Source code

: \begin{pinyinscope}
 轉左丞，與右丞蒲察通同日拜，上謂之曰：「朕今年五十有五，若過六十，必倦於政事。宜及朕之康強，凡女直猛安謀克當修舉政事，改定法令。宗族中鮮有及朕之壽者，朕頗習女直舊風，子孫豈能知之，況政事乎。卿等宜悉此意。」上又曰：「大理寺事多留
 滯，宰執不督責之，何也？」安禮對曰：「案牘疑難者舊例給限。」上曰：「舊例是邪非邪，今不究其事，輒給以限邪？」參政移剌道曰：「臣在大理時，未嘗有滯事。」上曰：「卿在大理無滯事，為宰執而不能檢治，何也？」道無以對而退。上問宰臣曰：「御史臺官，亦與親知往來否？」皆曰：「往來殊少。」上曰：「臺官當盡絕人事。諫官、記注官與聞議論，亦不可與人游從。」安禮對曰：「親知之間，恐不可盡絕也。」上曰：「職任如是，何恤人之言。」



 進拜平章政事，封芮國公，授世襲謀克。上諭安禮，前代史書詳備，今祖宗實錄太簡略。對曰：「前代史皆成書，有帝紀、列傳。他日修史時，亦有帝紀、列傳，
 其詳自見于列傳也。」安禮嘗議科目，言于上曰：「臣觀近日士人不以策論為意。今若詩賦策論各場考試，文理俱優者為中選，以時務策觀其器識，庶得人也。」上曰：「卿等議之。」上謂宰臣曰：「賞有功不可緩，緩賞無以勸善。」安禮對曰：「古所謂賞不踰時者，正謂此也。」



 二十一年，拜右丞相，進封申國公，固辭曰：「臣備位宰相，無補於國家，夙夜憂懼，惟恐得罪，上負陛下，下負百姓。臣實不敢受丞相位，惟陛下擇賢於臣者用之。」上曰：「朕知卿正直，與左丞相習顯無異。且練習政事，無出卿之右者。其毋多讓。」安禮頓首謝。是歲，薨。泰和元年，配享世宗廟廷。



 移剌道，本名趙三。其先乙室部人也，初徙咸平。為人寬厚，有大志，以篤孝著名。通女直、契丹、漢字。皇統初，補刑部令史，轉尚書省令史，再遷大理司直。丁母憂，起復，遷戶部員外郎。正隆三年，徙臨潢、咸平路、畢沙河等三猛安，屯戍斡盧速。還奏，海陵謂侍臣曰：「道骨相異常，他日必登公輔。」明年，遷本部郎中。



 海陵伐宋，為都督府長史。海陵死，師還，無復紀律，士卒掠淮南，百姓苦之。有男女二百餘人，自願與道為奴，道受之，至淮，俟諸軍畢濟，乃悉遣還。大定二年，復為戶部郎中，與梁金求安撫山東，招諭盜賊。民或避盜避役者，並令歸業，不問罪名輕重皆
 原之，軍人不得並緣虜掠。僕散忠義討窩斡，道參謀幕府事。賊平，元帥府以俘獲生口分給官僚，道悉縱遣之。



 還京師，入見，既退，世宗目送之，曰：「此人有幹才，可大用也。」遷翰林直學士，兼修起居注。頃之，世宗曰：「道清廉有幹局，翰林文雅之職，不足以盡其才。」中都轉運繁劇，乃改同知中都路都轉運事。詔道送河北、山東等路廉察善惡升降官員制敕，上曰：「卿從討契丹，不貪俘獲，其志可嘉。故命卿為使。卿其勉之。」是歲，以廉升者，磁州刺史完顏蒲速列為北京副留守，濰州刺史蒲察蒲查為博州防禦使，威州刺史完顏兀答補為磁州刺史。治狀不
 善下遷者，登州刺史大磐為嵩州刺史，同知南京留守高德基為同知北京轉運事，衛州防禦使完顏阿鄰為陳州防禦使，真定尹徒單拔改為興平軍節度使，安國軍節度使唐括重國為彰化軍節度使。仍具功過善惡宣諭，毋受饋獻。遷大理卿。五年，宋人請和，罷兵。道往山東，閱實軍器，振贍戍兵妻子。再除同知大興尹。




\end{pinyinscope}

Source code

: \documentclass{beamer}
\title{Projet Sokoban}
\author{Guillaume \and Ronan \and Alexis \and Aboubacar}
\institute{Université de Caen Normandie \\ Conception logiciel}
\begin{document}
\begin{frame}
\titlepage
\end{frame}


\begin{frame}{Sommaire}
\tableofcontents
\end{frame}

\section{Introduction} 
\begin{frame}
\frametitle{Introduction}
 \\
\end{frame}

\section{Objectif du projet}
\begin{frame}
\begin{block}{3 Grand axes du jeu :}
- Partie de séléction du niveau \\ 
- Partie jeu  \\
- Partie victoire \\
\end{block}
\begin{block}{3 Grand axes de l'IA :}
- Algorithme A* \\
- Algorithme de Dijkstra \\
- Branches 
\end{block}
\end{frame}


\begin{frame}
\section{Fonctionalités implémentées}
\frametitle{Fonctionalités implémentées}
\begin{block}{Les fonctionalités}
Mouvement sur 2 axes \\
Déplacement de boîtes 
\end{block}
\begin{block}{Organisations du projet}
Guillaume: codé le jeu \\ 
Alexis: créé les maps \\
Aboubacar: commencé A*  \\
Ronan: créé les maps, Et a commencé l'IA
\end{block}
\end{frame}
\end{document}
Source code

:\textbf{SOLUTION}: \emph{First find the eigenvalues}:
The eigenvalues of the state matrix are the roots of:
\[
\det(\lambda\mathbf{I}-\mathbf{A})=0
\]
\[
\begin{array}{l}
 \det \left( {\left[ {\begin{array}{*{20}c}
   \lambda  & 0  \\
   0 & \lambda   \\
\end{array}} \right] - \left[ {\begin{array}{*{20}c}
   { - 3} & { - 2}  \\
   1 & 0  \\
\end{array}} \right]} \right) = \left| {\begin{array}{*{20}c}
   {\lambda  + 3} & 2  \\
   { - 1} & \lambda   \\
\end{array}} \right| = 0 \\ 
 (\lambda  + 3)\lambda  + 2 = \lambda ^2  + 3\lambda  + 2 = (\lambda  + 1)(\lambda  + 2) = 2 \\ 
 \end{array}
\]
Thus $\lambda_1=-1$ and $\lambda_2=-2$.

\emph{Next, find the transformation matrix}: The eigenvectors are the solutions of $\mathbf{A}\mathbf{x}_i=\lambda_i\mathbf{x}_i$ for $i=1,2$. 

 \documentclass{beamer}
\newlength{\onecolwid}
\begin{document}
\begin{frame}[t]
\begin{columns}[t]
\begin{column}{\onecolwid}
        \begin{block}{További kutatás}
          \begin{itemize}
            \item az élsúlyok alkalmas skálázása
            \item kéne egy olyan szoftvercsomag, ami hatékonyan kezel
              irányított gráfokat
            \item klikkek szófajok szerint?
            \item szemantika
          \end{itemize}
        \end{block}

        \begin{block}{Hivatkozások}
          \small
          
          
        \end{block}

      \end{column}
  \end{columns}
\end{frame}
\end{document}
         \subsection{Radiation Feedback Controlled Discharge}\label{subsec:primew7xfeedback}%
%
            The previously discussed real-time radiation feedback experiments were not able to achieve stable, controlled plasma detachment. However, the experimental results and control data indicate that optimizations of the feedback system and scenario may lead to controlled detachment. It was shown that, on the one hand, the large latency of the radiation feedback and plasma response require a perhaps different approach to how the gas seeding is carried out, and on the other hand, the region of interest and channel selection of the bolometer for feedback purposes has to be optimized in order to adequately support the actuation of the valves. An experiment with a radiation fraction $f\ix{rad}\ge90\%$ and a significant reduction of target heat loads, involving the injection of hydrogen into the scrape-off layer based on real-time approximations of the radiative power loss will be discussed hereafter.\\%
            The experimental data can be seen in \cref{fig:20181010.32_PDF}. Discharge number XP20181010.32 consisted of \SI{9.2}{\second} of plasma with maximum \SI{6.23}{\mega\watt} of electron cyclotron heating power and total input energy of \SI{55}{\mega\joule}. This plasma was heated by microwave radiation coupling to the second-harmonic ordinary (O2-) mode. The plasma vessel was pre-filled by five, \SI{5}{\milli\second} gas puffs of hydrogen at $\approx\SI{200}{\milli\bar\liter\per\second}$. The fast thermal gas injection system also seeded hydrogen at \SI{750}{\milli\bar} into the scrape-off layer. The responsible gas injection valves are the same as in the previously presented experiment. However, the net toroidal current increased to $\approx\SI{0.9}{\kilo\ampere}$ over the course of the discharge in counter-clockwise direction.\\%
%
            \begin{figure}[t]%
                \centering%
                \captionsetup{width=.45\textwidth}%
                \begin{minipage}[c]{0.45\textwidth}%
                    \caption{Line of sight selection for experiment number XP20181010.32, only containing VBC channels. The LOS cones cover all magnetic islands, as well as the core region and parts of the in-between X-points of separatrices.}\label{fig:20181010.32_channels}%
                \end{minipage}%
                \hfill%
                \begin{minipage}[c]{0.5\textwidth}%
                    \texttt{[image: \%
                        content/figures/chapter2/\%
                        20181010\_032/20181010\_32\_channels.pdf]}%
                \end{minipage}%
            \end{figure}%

------------

Problem:
Gather each line from the entries above that includes the word "maps".

Response below:
Alexis: créé les maps \\
Ronan: créé les maps, Et a commencé l'IA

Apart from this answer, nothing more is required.